Redacción Deporpress | Al CD Tenerife le ha ido mejor en los partidos en los que no ha sido dominador de la posesión del balón.
Las sentencias “queremos ser protagonistas con la pelota” o “adueñarnos de la posesión” no tienen mucho sentido, al menos en el caso de los blanquiazules.
Analizando los porcentajes de posesión de los 21 partidos de la primera vuelta, los números reflejan que no siempre el Tenerife consiguió mejores resultados cuando superó el 50 % del tiempo con el esférico en su poder.
De hecho el encuentro en que más dominó a su rival fue el de la 17ª jornada ante el Almería en los Juegos del Mediterráneo. Los de José Luis Martí tuvieron nada menos que el 62,7 % del tiempo el balón, pero cayeron derrotados (2-1). En el lado opuesto, los blanquiazules solo tuvieron la posesión un 33,8 % del tiempo (su peor dato) en el choque del Heliodoro ante la Cultural Leonesa…que se saldó con triunfo tinerfeñista (2-0). También consiguió sacar los tres puntos (1-2 en el reciente ante el Albacete) en el segundo choque con menor posesión, un 39,4 %, aunque con ese mismo tiempo cayó en Huesca (3-0).
Solo en la jornada inaugural ante el Real Zaragoza en el Heliodoro, rival mañana de los isleños (50,1 %) y ante el Nástic de Tarragona (56,8 %) en la octava fecha, fueron capaces de sumar los tres puntos. Desde entonces el Tenerife solo ha logrado tres victorias más (Cultural Leonesa, Reus y Albacete), pero en ninguno de estos casos teniendo el balón durante más tiempo.
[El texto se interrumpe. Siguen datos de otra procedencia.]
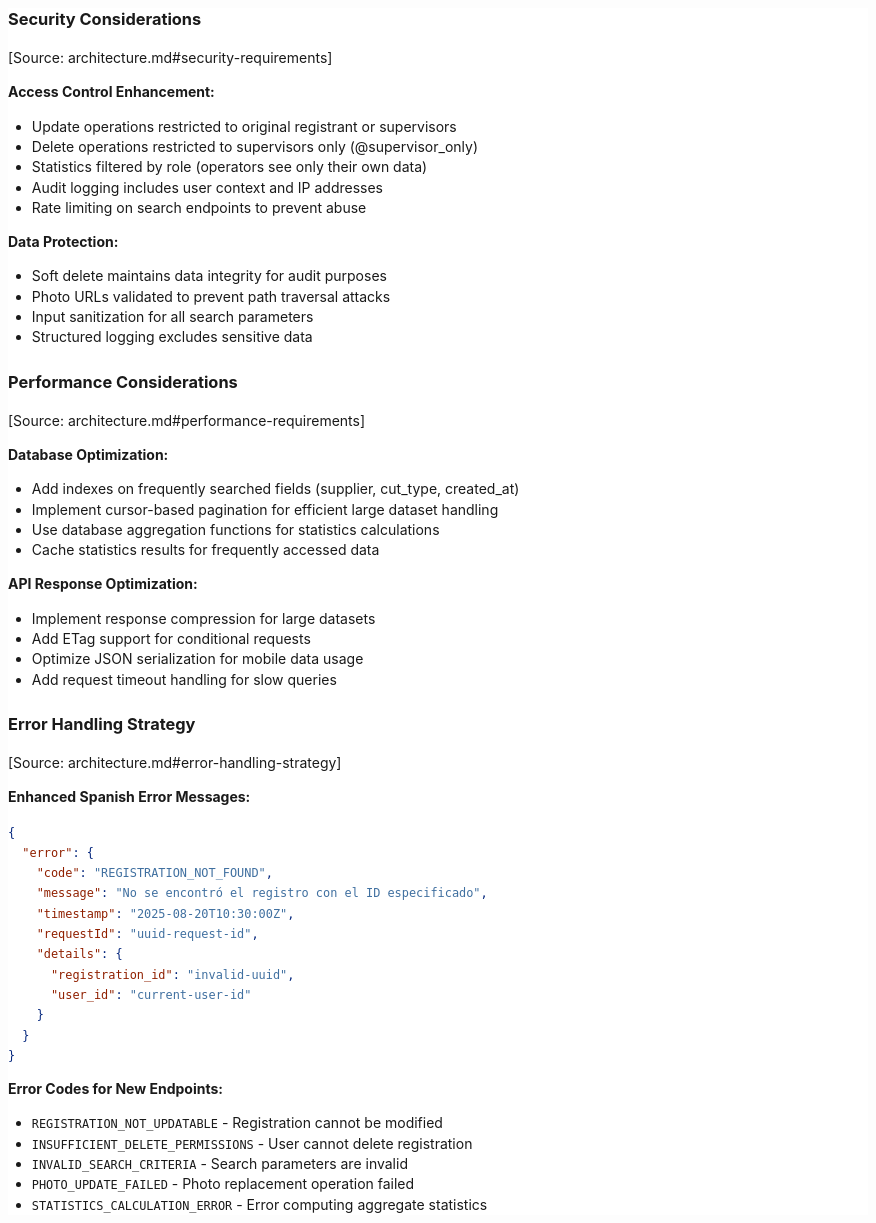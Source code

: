 ### Security Considerations
[Source: architecture.md#security-requirements]

**Access Control Enhancement:**
- Update operations restricted to original registrant or supervisors
- Delete operations restricted to supervisors only (@supervisor_only)
- Statistics filtered by role (operators see only their own data)
- Audit logging includes user context and IP addresses
- Rate limiting on search endpoints to prevent abuse

**Data Protection:**
- Soft delete maintains data integrity for audit purposes
- Photo URLs validated to prevent path traversal attacks
- Input sanitization for all search parameters
- Structured logging excludes sensitive data

### Performance Considerations
[Source: architecture.md#performance-requirements]

**Database Optimization:**
- Add indexes on frequently searched fields (supplier, cut_type, created_at)
- Implement cursor-based pagination for efficient large dataset handling
- Use database aggregation functions for statistics calculations
- Cache statistics results for frequently accessed data

**API Response Optimization:**
- Implement response compression for large datasets
- Add ETag support for conditional requests
- Optimize JSON serialization for mobile data usage
- Add request timeout handling for slow queries

### Error Handling Strategy
[Source: architecture.md#error-handling-strategy]

**Enhanced Spanish Error Messages:**
```json
{
  "error": {
    "code": "REGISTRATION_NOT_FOUND",
    "message": "No se encontró el registro con el ID especificado",
    "timestamp": "2025-08-20T10:30:00Z",
    "requestId": "uuid-request-id",
    "details": {
      "registration_id": "invalid-uuid",
      "user_id": "current-user-id"
    }
  }
}
```

**Error Codes for New Endpoints:**
- `REGISTRATION_NOT_UPDATABLE` - Registration cannot be modified
- `INSUFFICIENT_DELETE_PERMISSIONS` - User cannot delete registration  
- `INVALID_SEARCH_CRITERIA` - Search parameters are invalid
- `PHOTO_UPDATE_FAILED` - Photo replacement operation failed
- `STATISTICS_CALCULATION_ERROR` - Error computing aggregate statistics
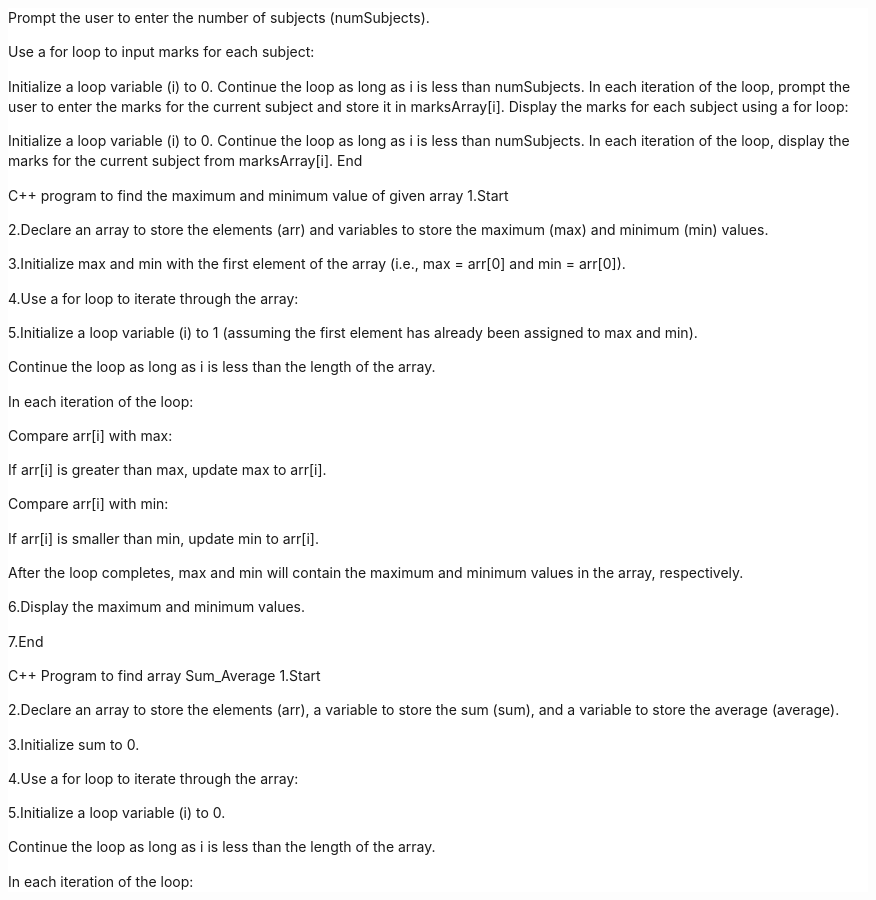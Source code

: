 Prompt the user to enter the number of subjects (numSubjects).

Use a for loop to input marks for each subject:

Initialize a loop variable (i) to 0.
Continue the loop as long as i is less than numSubjects.
In each iteration of the loop, prompt the user to enter the marks for the current subject and store it in marksArray[i].
Display the marks for each subject using a for loop:

Initialize a loop variable (i) to 0.
Continue the loop as long as i is less than numSubjects.
In each iteration of the loop, display the marks for the current subject from marksArray[i].
End

C++ program to find the maximum and minimum value of given array
1.Start

2.Declare an array to store the elements (arr) and variables to store the maximum (max) and minimum (min) values.

3.Initialize max and min with the first element of the array (i.e., max = arr[0] and min = arr[0]).

4.Use a for loop to iterate through the array:

5.Initialize a loop variable (i) to 1 (assuming the first element has already been assigned to max and min).

Continue the loop as long as i is less than the length of the array.

In each iteration of the loop:

Compare arr[i] with max:

If arr[i] is greater than max, update max to arr[i].

Compare arr[i] with min:

If arr[i] is smaller than min, update min to arr[i].

After the loop completes, max and min will contain the maximum and minimum values in the array, respectively.

6.Display the maximum and minimum values.

7.End

C++ Program to find array Sum_Average
1.Start

2.Declare an array to store the elements (arr), a variable to store the sum (sum), and a variable to store the average (average).

3.Initialize sum to 0.

4.Use a for loop to iterate through the array:

5.Initialize a loop variable (i) to 0.

Continue the loop as long as i is less than the length of the array.

In each iteration of the loop:
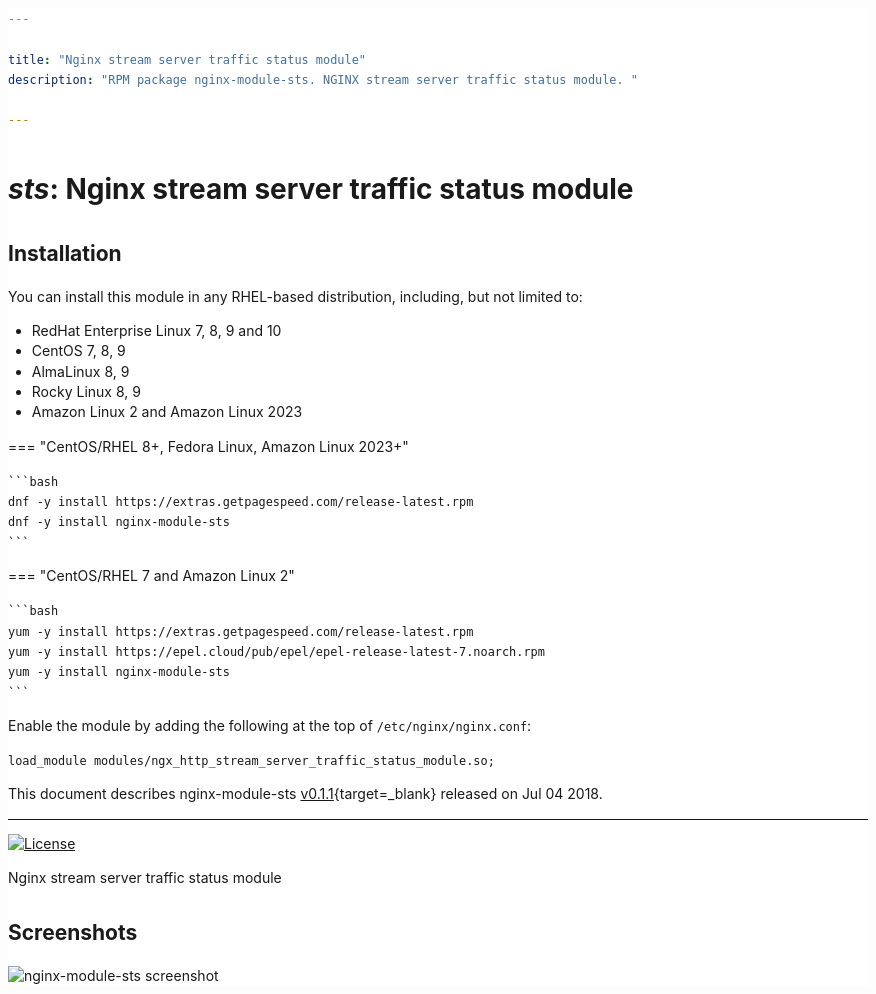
 ```yaml
---

title: "Nginx stream server traffic status module"
description: "RPM package nginx-module-sts. NGINX stream server traffic status module. "

---
```


# *sts*: Nginx stream server traffic status module


## Installation

You can install this module in any RHEL-based distribution, including, but not limited to:

* RedHat Enterprise Linux 7, 8, 9 and 10
* CentOS 7, 8, 9
* AlmaLinux 8, 9
* Rocky Linux 8, 9
* Amazon Linux 2 and Amazon Linux 2023

=== "CentOS/RHEL 8+, Fedora Linux, Amazon Linux 2023+"

    ```bash
    dnf -y install https://extras.getpagespeed.com/release-latest.rpm 
    dnf -y install nginx-module-sts
    ```

=== "CentOS/RHEL 7 and Amazon Linux 2"

    ```bash
    yum -y install https://extras.getpagespeed.com/release-latest.rpm
    yum -y install https://epel.cloud/pub/epel/epel-release-latest-7.noarch.rpm 
    yum -y install nginx-module-sts
    ```

Enable the module by adding the following at the top of `/etc/nginx/nginx.conf`:

```nginx
load_module modules/ngx_http_stream_server_traffic_status_module.so;
```


This document describes nginx-module-sts [v0.1.1](https://github.com/vozlt/nginx-module-sts/releases/tag/v0.1.1){target=_blank} 
released on Jul 04 2018.

<hr />

[![License](http://img.shields.io/badge/license-BSD-brightgreen.svg)](https://github.com/vozlt/nginx-module-sts/blob/master/LICENSE)

Nginx stream server traffic status module

## Screenshots
![nginx-module-sts screenshot](https://user-images.githubusercontent.com/3648408/41891509-be1e373e-794f-11e8-85bd-22ea6ca29d4a.png "screenshot with deault")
Como datos globales, el Tenerife ha tenido más tiempo la pelota en su poder en ocho de las 21 jornadas ya celebradas, mientras que en las otras 13 se ha visto superado por sus rivales en este apartado estadístico.
En esos ocho partidos, los tinerfeños sumaron solo 10 de los 24 puntos posibles, ganando únicamente dos encuentros, empatando en cuatro de ellos y perdiendo en otros dos.
Mientras, en los 13 en los que tuvo menos tiempo el balón, los insulares consiguieron casi la mitad de los puntos (19 de 39), merced a cinco triunfos, cuatro empates y cuatro derrotas. Es decir, el Tenerife ganó más partidos de los que perdió (solo cuatro de 13), en aquellos en los que no pudo tener dominio del esférico, mientras que perdió tanto como ganó (dos) en los que sí fue superior.